Stored items
○ ○ ○ ○

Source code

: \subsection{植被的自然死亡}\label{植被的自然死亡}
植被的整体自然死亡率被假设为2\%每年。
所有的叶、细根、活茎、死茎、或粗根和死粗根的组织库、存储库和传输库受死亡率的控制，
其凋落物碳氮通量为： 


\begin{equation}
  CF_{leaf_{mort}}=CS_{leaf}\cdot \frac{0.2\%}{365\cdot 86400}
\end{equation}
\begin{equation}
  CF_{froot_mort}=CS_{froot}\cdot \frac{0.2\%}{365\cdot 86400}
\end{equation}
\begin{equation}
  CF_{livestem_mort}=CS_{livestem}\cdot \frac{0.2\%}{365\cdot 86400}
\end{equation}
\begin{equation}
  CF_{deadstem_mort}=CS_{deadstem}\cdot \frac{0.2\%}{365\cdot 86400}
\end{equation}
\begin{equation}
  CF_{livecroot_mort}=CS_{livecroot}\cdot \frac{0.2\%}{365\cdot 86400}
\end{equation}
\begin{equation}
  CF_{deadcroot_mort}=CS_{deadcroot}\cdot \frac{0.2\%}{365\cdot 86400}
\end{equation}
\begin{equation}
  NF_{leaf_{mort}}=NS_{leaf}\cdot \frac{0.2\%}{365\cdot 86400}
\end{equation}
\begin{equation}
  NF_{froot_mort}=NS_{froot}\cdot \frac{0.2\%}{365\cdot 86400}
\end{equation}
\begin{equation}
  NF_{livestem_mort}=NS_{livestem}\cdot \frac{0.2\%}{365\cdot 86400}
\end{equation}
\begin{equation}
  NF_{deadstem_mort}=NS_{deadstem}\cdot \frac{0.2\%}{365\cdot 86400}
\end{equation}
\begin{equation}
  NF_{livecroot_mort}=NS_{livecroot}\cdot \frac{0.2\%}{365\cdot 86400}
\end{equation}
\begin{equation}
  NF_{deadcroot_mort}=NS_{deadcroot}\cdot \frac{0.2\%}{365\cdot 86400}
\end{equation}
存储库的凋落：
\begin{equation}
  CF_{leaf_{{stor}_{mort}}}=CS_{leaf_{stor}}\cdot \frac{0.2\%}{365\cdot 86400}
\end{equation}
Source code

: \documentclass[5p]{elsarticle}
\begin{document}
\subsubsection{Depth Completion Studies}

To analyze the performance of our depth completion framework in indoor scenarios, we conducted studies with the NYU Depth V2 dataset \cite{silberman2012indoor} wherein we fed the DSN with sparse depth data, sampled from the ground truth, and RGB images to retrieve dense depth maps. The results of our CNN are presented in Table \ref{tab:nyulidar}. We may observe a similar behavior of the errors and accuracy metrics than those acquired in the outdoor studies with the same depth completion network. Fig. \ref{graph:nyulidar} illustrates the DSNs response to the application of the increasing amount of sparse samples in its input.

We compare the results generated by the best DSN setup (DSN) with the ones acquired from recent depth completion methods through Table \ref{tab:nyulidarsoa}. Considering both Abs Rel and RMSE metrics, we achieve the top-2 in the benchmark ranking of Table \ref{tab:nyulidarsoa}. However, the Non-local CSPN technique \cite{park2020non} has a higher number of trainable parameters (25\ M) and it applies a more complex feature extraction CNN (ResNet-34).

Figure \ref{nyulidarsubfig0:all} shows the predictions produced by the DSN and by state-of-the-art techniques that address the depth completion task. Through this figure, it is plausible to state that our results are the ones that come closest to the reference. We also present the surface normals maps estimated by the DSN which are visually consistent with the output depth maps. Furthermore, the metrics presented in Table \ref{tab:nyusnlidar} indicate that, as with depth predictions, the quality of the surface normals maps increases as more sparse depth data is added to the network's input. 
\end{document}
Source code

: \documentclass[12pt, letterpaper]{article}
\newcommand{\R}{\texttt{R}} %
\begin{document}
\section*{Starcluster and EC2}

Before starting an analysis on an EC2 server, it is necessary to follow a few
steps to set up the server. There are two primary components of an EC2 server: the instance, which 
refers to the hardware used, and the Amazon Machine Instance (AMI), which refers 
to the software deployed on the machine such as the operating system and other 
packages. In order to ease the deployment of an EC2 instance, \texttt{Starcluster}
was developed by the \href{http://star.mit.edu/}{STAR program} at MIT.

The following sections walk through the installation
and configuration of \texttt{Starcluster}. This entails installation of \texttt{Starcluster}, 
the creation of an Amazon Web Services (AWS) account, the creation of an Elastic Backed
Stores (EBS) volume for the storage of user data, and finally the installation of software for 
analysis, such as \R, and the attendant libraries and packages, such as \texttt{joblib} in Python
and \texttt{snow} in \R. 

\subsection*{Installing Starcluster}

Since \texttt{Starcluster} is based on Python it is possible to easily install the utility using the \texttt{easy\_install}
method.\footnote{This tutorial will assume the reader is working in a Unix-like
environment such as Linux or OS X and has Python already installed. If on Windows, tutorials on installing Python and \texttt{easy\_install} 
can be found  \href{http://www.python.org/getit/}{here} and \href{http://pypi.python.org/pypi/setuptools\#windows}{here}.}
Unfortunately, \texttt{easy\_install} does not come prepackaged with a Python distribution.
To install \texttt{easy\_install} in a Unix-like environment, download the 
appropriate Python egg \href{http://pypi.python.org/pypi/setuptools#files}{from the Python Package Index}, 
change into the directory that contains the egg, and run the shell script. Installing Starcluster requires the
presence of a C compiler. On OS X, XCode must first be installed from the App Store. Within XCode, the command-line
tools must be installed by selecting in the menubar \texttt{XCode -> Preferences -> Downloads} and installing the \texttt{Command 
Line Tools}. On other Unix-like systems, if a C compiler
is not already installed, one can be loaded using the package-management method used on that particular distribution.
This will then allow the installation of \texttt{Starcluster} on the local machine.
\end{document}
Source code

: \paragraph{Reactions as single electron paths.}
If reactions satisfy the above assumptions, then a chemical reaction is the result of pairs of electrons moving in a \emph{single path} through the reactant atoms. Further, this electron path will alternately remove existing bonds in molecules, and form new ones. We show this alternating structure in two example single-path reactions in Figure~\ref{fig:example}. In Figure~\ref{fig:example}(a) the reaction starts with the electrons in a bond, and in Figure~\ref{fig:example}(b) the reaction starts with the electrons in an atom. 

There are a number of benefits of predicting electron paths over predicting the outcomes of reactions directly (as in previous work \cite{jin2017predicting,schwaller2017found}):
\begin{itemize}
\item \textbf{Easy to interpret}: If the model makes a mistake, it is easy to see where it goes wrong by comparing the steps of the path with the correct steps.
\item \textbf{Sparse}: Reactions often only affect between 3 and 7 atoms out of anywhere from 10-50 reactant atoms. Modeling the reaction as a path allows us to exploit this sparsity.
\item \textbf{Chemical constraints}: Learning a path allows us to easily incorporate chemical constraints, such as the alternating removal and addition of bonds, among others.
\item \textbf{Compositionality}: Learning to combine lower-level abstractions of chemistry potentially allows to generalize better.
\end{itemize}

○ ○ ○ ○

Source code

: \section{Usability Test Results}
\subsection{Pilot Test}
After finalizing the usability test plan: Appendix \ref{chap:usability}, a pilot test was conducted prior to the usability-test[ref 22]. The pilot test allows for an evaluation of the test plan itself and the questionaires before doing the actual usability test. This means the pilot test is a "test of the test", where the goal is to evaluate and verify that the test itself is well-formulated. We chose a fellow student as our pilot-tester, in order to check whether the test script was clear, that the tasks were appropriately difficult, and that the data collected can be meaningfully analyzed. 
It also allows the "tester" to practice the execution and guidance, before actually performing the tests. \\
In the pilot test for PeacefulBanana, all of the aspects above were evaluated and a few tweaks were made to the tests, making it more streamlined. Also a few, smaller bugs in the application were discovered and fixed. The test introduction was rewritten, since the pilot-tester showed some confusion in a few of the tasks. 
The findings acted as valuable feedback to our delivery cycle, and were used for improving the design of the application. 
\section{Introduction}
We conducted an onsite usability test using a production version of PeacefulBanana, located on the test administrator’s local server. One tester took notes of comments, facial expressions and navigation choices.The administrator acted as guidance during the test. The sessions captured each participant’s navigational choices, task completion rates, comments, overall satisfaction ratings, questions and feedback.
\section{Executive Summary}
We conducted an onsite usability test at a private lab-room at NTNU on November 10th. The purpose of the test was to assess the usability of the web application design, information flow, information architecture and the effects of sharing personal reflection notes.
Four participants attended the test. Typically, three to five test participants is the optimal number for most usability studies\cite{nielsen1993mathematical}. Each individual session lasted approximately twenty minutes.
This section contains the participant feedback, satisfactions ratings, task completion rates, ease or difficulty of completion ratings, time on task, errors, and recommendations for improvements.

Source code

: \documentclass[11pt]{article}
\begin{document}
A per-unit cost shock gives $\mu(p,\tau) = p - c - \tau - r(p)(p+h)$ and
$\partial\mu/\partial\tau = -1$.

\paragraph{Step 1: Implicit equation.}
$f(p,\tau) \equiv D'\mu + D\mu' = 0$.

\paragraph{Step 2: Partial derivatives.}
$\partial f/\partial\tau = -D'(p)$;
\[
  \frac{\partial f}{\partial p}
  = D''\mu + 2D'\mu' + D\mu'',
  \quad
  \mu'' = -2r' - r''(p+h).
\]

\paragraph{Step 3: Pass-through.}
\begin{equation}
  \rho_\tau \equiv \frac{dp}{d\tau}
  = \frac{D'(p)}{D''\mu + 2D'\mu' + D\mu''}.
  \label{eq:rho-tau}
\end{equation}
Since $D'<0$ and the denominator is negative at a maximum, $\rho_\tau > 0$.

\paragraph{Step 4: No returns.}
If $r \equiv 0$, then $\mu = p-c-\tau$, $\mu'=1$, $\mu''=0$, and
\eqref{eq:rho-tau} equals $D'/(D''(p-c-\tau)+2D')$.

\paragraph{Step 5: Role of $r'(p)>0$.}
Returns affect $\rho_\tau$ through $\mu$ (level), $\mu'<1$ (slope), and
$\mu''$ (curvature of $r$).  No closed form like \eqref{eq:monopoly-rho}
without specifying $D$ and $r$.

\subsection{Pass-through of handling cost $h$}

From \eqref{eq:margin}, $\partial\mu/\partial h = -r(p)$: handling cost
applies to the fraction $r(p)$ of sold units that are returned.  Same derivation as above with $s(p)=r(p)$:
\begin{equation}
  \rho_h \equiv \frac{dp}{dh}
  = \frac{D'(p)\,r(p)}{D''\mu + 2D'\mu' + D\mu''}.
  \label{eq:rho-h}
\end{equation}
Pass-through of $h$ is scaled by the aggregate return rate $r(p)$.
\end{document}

○ ○ ○ ○

Lines containing "compiler": tally them across the records above and give the total alone.

SOLUTION TO THE PROBLEM =
2